**THE TASK:** The lines to repeat are those below from the one containing "I want to create stuff and that's about it." down to the one containing "- Discover live", both included; reproduce them exactly and nothing else.

**EXTRACTED ENTRIES:**
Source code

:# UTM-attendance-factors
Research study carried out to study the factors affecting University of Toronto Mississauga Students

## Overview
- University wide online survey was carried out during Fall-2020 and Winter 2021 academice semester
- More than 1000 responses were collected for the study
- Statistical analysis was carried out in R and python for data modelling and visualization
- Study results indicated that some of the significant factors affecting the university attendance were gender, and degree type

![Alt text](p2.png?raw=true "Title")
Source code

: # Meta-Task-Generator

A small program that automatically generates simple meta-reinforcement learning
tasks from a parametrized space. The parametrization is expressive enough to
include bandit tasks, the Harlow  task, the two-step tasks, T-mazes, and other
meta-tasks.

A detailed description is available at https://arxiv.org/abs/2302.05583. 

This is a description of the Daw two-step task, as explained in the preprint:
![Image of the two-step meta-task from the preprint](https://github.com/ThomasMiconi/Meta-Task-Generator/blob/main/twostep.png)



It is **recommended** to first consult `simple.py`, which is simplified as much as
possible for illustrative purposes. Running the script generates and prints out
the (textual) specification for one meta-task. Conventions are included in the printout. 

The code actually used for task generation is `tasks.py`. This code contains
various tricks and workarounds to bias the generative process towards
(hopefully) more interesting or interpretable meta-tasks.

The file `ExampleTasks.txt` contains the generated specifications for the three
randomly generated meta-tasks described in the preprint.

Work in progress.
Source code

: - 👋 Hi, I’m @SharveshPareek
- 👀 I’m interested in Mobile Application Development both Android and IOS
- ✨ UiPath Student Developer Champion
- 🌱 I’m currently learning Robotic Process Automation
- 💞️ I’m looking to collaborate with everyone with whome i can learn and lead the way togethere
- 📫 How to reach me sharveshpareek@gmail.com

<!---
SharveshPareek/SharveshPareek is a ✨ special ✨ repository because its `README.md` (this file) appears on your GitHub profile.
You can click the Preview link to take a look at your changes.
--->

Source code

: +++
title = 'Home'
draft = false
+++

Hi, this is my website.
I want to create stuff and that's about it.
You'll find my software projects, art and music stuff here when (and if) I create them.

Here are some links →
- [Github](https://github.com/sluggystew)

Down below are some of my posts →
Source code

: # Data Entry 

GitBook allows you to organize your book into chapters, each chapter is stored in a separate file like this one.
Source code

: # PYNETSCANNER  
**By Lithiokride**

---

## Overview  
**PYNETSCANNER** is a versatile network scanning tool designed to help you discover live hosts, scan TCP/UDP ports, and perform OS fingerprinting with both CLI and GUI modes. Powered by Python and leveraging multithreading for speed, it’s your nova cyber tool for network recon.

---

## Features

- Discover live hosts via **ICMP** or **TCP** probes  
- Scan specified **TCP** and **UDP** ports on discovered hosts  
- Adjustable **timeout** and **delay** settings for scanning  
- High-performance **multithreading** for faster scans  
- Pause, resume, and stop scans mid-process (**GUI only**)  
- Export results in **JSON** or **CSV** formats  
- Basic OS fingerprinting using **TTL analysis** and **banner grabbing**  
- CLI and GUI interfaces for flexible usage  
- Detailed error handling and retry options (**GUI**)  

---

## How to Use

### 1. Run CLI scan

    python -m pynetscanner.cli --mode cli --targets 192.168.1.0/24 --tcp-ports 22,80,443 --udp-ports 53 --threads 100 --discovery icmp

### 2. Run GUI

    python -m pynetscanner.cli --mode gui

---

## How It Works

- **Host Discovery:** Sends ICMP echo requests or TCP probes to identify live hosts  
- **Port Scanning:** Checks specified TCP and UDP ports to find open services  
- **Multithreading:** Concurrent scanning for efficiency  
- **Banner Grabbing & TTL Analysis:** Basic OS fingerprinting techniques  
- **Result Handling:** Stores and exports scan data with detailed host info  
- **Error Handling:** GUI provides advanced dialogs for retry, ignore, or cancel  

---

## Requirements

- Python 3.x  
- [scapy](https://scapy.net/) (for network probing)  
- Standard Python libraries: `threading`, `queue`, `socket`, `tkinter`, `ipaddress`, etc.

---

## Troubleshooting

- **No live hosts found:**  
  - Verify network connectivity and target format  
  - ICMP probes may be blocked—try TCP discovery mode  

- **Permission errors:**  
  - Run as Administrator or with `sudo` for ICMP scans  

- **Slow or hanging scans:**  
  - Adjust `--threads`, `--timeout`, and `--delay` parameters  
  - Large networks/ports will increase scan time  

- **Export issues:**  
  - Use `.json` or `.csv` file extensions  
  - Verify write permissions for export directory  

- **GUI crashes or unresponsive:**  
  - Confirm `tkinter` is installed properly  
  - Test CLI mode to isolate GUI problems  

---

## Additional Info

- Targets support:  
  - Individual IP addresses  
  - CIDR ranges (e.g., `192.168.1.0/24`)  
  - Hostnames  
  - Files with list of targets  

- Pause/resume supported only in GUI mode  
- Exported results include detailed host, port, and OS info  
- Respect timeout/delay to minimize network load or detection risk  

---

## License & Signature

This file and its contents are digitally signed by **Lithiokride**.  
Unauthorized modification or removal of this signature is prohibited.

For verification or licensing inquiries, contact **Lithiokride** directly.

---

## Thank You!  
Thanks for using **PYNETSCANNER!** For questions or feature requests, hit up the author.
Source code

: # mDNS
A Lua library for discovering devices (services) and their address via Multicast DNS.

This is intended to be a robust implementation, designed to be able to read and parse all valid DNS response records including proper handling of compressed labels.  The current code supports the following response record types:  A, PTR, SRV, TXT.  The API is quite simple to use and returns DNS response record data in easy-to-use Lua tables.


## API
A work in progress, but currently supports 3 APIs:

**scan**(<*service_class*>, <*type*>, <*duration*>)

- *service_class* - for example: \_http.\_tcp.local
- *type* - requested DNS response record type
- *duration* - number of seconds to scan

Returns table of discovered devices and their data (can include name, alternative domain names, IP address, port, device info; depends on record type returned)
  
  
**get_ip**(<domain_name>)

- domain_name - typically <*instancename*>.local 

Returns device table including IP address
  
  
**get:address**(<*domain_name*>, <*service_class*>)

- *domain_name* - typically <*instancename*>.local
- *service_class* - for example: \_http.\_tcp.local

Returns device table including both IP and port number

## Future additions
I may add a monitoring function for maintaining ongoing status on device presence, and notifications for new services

**PROBLEM SOLUTION:**
I want to create stuff and that's about it.
You'll find my software projects, art and music stuff here when (and if) I create them.

Here are some links →
- [Github](https://github.com/sluggystew)

Down below are some of my posts →
Source code

: # Data Entry 

GitBook allows you to organize your book into chapters, each chapter is stored in a separate file like this one.
Source code

: # PYNETSCANNER  
**By Lithiokride**

---

## Overview  
**PYNETSCANNER** is a versatile network scanning tool designed to help you discover live hosts, scan TCP/UDP ports, and perform OS fingerprinting with both CLI and GUI modes. Powered by Python and leveraging multithreading for speed, it’s your nova cyber tool for network recon.

---

## Features

- Discover live hosts via **ICMP** or **TCP** probes  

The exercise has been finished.